Distribution of the OPUS Data Processing System

The OPUS data processing software system was developed for converting raw telemetry from the HST into standard FITS format data files. The OPUS process control and monitoring components, which are applicable to many pipeline projects, are being distributed on CD-ROM along with associated documentation.

1. Introduction

The Space Telescope Science Institute (STScI) has developed OPUS as a data processing software system for converting raw telemetry into standard Flexible Image Transport System (FITS) format data files. OPUS is a dynamic, event-driven, distributed processing system that provides an environment designed to handle a large number of observations processed through many steps across a network of computers (Rose 1998). OPUS is also an automated system that monitors processing and provides facilities for error identification and repair.

The Hubble Space Telescope (HST) OPUS pipeline has been operational at STScI since December 1995, and the OPUS baseline system has now been packaged so that other spacecraft missions and observatories can take advantage of this flexible system for data processing projects. OPUS has been recently ported to the UNIX operating system and can currently run on Sparc/Solaris, ALPHA/DIGITAL UNIX, PC/LINUX, VAX/VMS, and ALPHA/VMS platforms. OPUS also supports a pipeline running on any mix of these platforms.

2. OPUS Components

OPUS can be considered as having three components. First, the baseline OPUS system is a distributed processing platform, independent of the applications that it runs and monitors. Second, the Application Programming Interface (API) is a library of software packages that supports the blackboard architecture for the distributed platform as well as for the standard applications. In addition, OPUS consists of a collection of instrument specific pipeline applications that, until recently, have been developed primarily for the instruments aboard the HST. STScI is currently also developing applications for the Far-Ultraviolet Spectroscopic Explorer (FUSE) mission (Rose et al. 1998).

2.1 Baseline System

OPUS has adopted a blackboard architecture using the standard file system of the native operating system for interprocess communication (Rose et al. 1995). In this model processes do not communicate with one another, but simply read and write to a common `blackboard' instead of having a single `controller' process which must be continuously aware of the activity of other processes in the system (Nii 1989). This technique effectively decouples the interprocess communication from the individual processes that comprise the data processing system.

Within the OPUS distributed processing system, a variety of independent processes are run sequentially as processing steps in the pipeline. The system also allows multiple instances of any single process to be run simultaneously without interfering with each another. Multiple pipelines, or independent paths, are also supported. Any pipeline can be configured to run its processes across multiple nodes on a network of computers.

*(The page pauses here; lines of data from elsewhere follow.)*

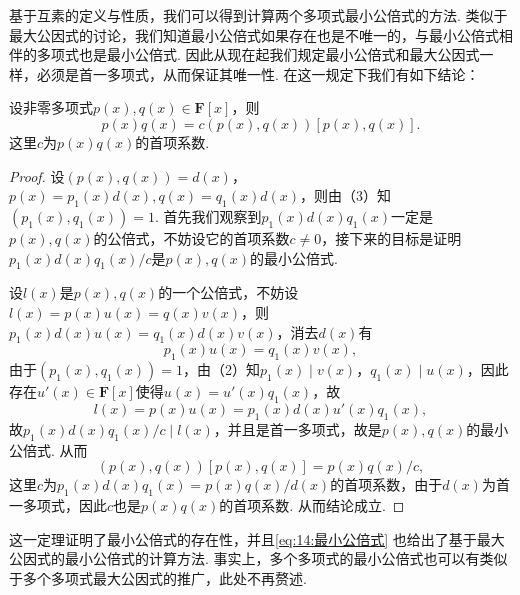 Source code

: 基于互素的定义与性质，我们可以得到计算两个多项式最小公倍式的方法. 类似于最大公因式的讨论，我们知道最小公倍式如果存在也是不唯一的，与最小公倍式相伴的多项式也是最小公倍式. 因此从现在起我们规定最小公倍式和最大公因式一样，必须是首一多项式，从而保证其唯一性. 在这一规定下我们有如下结论：
\begin{theorem}{}{}
    设非零多项式$p(x),q(x)\in\mathbf{F}[x]$，则
    \begin{equation} \label{eq:14:最小公倍式}
        p(x)q(x)=c(p(x),q(x))[p(x),q(x)].
    \end{equation}
    这里$c$为$p(x)q(x)$的首项系数.
\end{theorem}
\begin{proof}
    设$(p(x),q(x))=d(x)$，$p(x)=p_1(x)d(x),q(x)=q_1(x)d(x)$，则由（3）知$(p_1(x),q_1(x))=1$. 首先我们观察到$p_1(x)d(x)q_1(x)$一定是$p(x),q(x)$的公倍式，不妨设它的首项系数$c\neq 0$，接下来的目标是证明$p_1(x)d(x)q_1(x)/c$是$p(x),q(x)$的最小公倍式.

    设$l(x)$是$p(x),q(x)$的一个公倍式，不妨设$l(x)=p(x)u(x)=q(x)v(x)$，则$p_1(x)d(x)u(x)=q_1(x)d(x)v(x)$，消去$d(x)$有
    \[p_1(x)u(x)=q_1(x)v(x),\]
    由于$(p_1(x),q_1(x))=1$，由（2）知$p_1(x)\mid v(x)$，$q_1(x)\mid u(x)$，因此存在$u'(x)\in\mathbf{F}[x]$使得$u(x)=u'(x)q_1(x)$，故
    \[l(x)=p(x)u(x)=p_1(x)d(x)u'(x)q_1(x),\]
    故$p_1(x)d(x)q_1(x)/c\mid l(x)$，并且是首一多项式，故是$p(x),q(x)$的最小公倍式. 从而
    \[(p(x),q(x))[p(x),q(x)]=p(x)q(x)/c,\]
    这里$c$为$p_1(x)d(x)q_1(x)=p(x)q(x)/d(x)$的首项系数，由于$d(x)$为首一多项式，因此$c$也是$p(x)q(x)$的首项系数. 从而结论成立.
\end{proof}

这一定理证明了最小公倍式的存在性，并且\autoref{eq:14:最小公倍式} 也给出了基于最大公因式的最小公倍式的计算方法. 事实上，多个多项式的最小公倍式也可以有类似于多个多项式最大公因式的推广，此处不再赘述.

In addition to several copies of pipelines with identical processing steps, OPUS supports any number of different pipelines all running on the same network. Thus, in addition to the science pipelines, OPUS can, for example, accommodate an engineering data pipeline.

The OPUS environment is configured through a set of simple ASCII text resource files that describe the command line arguments, pipeline triggers, how steps get triggered, and other control information (Boyer & Choo 1997). The pipeline path file defines a set of cluster-visible directories on the available disks.

In order to monitor the system, OPUS provides two Motif pipeline managers (Rose, Choo, & Rose 1996). The process manager assists with the task of configuring the system and monitors the status of each process. The observation manager views the pipeline activities, monitoring the progress of datasets through the pipeline, and flagging observations that are unable to complete pipeline processing. Multiple managers can each monitor separate pipelines without interference from one another.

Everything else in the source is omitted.